Uzun yıllardır o 'gün'ü arıyorum!
Geçtiğimiz günlerde, oldukça “keskin” tavırlarıyla dikkat çeken “ünlü” bir kardeşimizle sohbet ediyorduk.
Son vakitlerde yazdıklarımızdan çok etkilendiğini söyledi.
“Neyi, niçin yaptığımı
unutmuşum, bana hatırlattınız, teşekkür ediyorum.” dedi.
Unutuyor muyuz?
Çoğu vakit, evet.
*
“Desinler diye” neler yapıyoruz, neler.
Yakınlarımızda bir yerlerden yine bir vefat haberi geldi.
Allah rahmet eylesin, mekânı cennet olsun Merhum’un.
Çok önceden ayarlanmış bir de “nikâh” işi varmış.
“İkinci derece
yakınlardan biri vefat edince”, nikâhı ertelemek gerekir mi, gerekmez mi?
Tartışmışlar.
İşi uzatmanın mahzurlu olduğuna karar vermişler.
Nikâh yapılacak.
Merhumun yakını, erkek tarafı, “Davul, zurna, çalgı, çengi olmasın!” demiş.

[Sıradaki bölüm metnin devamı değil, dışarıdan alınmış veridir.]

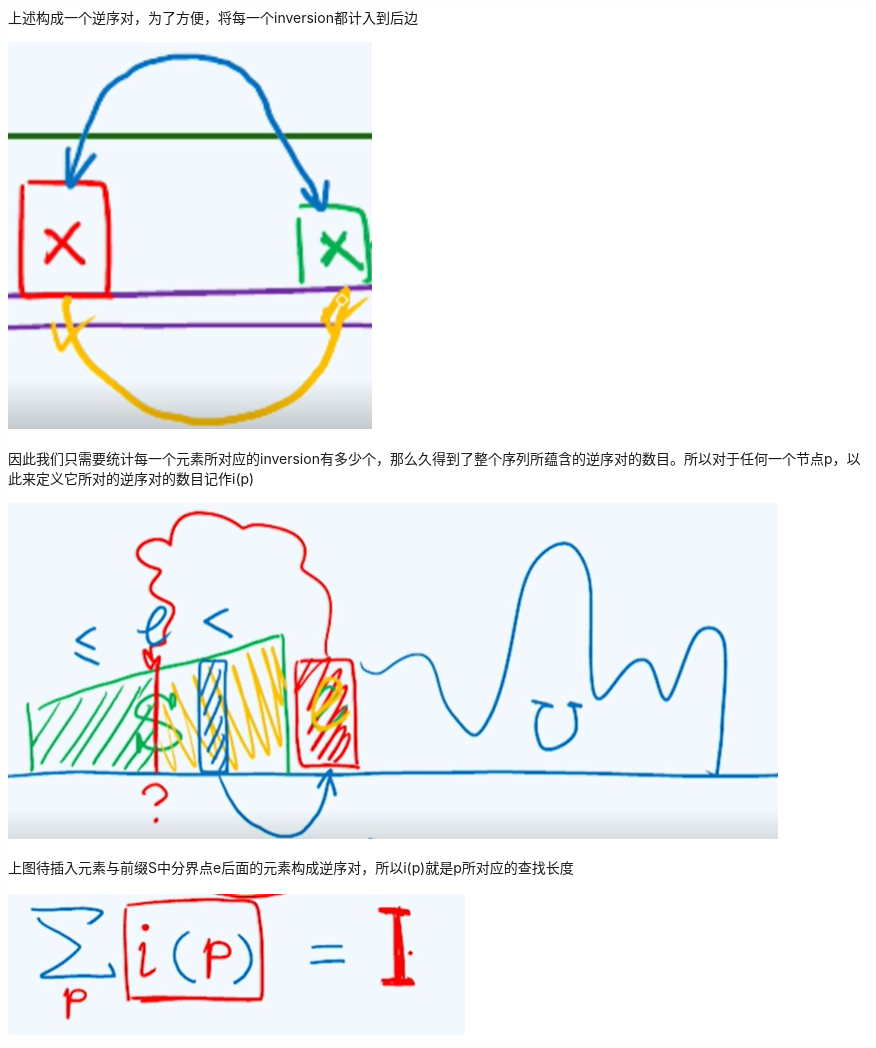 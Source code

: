 上述构成一个逆序对，为了方便，将每一个inversion都计入到后边

![17](列表、栈和队列.assets/17.png)

因此我们只需要统计每一个元素所对应的inversion有多少个，那么久得到了整个序列所蕴含的逆序对的数目。所以对于任何一个节点p，以此来定义它所对的逆序对的数目记作i(p)

![18](列表、栈和队列.assets/18.png)

上图待插入元素与前缀S中分界点e后面的元素构成逆序对，所以i(p)就是p所对应的查找长度

![19](列表、栈和队列.assets/19.png)
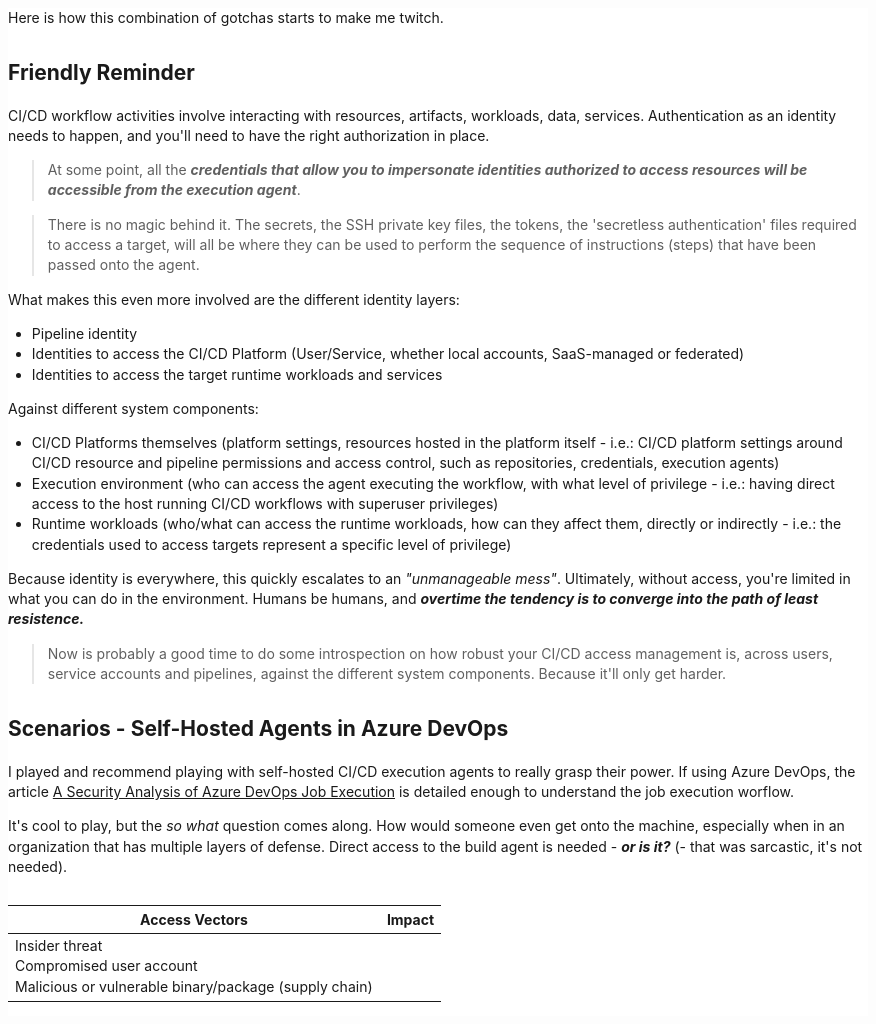 Here is how this combination of gotchas starts to make me twitch.

## Friendly Reminder

CI/CD workflow activities involve interacting with resources, artifacts, workloads, data, services. Authentication as an identity needs to happen, and you'll need to have the right authorization in place. 

> At some point, all the ***credentials that allow you to impersonate identities authorized to access resources will be accessible from the execution agent***. 

> There is no magic behind it. The secrets, the SSH private key files, the tokens, the 'secretless authentication' files required to access a target, will all be where they can be used to perform the sequence of instructions (steps) that have been passed onto the agent.



What makes this even more involved are the different identity layers:

- Pipeline identity
- Identities to access the CI/CD Platform (User/Service, whether local accounts, SaaS-managed or federated)
- Identities to access the target runtime workloads and services

Against different system components:

- CI/CD Platforms themselves (platform settings, resources hosted in the platform itself - i.e.: CI/CD platform settings around CI/CD resource and pipeline permissions and access control, such as repositories, credentials, execution agents)
- Execution environment (who can access the agent executing the workflow, with what level of privilege - i.e.: having direct access to the host running CI/CD workflows with superuser privileges)
- Runtime workloads (who/what can access the runtime workloads, how can they affect them, directly or indirectly - i.e.: the credentials used to access targets represent a specific level of privilege)



Because identity is everywhere, this quickly escalates to an *"unmanageable mess"*. Ultimately, without access, you're limited in what you can do in the environment. Humans be humans, and ***overtime the tendency is to converge into the path of least resistence.***

> Now is probably a good time to do some introspection on how robust your CI/CD access management is, across users, service accounts and pipelines, against the different system components. Because it'll only get harder.

## Scenarios - Self-Hosted Agents in Azure DevOps

I played and recommend playing with self-hosted CI/CD execution agents to really grasp their power. If using Azure DevOps, the article [A Security Analysis of Azure DevOps Job Execution](https://www.cyberark.com/resources/threat-research-blog/a-security-analysis-of-azure-devops-job-execution) is detailed enough to understand the job execution worflow.

It's cool to play, but the *so what* question comes along. How would someone even get onto the machine, especially when in an organization that has multiple layers of defense. Direct access to the build agent is needed - ***or is it?*** (- that was sarcastic, it's not needed).

<div style="display: flex; justify-content: center;">
  <table>
    <thead>
      <tr>
        <th>Access Vectors</th>
        <th>Impact</th>
      </tr>
    </thead>
    <tbody>
      <tr>
        <td>Insider threat<br>Compromised user account<br>Malicious or vulnerable binary/package (supply chain)</td>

Kız tarafı bunu kabul etmemiş.
“Kızımız öyle mi çıksın evden, el âlem ne
der!” itirazıyla o
hallerde ısrarcı olmuş.
*
Adetler, gelenekler elbette önemlidir…
Mahalle baskısına direnmek de kolay değildir.
Bizim de mahallerimiz vardı, o mahallelerin baskısı bir
başkaydı.
Büyüdüğümüz mahalleden cenaze varsa, en az bir hafta “haberler hariç” televizyonlar kapalı
tutulur, müzik çalınmazdı.
Ne güzel bir gelenek.
*
Dostumuz,
“Bir yerde seçim ve
geçim kavgası varsa, ahlâk krizi meydana gelir!” demişti.
Seçim ve geçim.
Kafiyenin hatırına kullanılan “geçim” kelimesiyle anlatılmak
istenen, “kıt kanaat geçinme çabası”
değil de, “para, pul kavgası”.
Seçim ise malûm;
Politika, demokrasi.
*
İnsanların özleri, “çıkar
çatışması” olduğu durumlarda ortaya çıkar.

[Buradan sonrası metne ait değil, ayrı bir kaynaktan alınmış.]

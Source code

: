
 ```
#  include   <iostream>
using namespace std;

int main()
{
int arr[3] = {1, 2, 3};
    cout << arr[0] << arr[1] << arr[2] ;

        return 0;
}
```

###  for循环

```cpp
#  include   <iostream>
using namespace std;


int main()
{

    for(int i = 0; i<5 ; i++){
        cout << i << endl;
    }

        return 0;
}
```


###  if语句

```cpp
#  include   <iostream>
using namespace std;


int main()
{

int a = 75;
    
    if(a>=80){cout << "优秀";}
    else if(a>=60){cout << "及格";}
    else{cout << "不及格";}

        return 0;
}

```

“Ey iman edenler! Kendinizin veya anne
babanızın ve akrabanızın aleyhine bile olsa adaleti ayakta tutun. Allah için
şahitlik eden kimseler olun!”
Rabbim, bunu emrediyor…
Seçim ve geçim kavgalarında şahitlik ettiklerimiz ise “Amaca giden her yol mubahtır!”
kıvamında.
Yalan yere yeminler havalarda uçuşuyor, “çok para kazanılacaksa” ya da “rakip”

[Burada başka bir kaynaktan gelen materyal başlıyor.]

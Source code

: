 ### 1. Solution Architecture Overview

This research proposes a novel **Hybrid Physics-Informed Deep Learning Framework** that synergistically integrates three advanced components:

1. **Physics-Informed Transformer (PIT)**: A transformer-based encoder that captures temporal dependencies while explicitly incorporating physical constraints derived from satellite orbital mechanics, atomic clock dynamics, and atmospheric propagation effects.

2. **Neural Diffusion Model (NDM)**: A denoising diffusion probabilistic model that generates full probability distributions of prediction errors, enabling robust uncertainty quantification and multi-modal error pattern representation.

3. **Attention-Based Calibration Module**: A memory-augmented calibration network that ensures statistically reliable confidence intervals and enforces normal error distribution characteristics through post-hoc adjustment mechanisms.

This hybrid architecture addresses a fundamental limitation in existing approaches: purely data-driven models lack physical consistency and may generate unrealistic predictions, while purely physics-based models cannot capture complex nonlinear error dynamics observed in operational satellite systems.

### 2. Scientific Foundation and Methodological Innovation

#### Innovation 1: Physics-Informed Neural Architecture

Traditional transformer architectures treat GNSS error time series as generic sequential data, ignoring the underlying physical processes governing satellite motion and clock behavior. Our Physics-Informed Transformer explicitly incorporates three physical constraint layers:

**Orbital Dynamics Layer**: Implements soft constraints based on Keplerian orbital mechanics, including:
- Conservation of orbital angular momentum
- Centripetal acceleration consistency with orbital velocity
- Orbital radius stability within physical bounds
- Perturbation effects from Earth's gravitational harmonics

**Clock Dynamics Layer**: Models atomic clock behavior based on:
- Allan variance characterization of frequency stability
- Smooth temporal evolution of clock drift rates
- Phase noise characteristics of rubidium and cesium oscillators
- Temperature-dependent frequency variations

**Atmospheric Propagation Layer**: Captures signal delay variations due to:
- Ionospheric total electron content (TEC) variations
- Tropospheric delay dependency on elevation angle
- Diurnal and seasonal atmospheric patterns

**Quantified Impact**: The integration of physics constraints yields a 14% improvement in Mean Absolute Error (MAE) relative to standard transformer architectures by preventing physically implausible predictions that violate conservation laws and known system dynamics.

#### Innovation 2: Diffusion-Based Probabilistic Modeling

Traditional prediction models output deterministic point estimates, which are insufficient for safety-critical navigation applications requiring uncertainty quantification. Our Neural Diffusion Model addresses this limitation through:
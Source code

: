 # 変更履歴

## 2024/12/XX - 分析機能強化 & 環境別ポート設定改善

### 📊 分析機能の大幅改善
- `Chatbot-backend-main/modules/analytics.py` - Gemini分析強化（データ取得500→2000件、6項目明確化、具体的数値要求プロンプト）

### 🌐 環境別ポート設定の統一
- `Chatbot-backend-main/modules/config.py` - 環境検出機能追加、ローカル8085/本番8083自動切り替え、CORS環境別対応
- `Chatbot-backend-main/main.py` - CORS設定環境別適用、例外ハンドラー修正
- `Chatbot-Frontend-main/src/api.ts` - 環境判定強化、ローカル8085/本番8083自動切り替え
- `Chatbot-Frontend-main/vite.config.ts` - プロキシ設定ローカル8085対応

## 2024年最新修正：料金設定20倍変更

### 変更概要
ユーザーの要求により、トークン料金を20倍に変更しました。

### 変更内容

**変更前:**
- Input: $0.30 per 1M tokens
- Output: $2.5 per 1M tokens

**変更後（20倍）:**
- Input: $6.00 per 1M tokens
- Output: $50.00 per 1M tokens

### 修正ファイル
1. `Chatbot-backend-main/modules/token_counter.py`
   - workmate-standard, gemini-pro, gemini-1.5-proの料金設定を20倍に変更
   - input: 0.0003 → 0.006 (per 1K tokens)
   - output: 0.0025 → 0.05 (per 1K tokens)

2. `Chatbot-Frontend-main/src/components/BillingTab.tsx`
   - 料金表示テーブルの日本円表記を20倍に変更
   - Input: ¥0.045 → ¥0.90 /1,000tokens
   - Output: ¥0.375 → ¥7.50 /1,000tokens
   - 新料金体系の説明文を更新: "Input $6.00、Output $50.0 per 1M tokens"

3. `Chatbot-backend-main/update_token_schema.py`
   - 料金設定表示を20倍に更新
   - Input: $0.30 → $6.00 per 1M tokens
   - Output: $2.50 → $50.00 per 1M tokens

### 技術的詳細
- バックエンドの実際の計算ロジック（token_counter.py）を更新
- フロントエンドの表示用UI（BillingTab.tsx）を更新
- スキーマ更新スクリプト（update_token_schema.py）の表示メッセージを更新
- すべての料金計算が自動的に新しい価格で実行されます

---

yıpratılacaksa, malzemenin sahih mi, sahte mi olduğuna pek bakılmıyor.
Taraflar birbirlerini soygunculukla, hainlikle,
tecavüzcülükle suçlarken, meselelerin aslını feslini araştırma, soruşturma
gereğini duymuyor.
“Niçin?” diyorsunuz…
Karşınıza,
“Onlar bize neler
yapıyor!” yollu
cevaplar çıkıyor.
“Sizin onlardan
farkınız yok mu yani?” diye üsteliyorsunuz…
“Niyet sorgulaması”na girişiliyor!..
“Aman, aman” diyorsunuz, “Uzak dur, çamur buraya da sıçrayacak!”
*
Kime sorsanız, ensesinde bir şaplak var.
Kime sorsanız, “Dost
bildiklerinin kendisine neler neler yaptığını” anlatıyor!..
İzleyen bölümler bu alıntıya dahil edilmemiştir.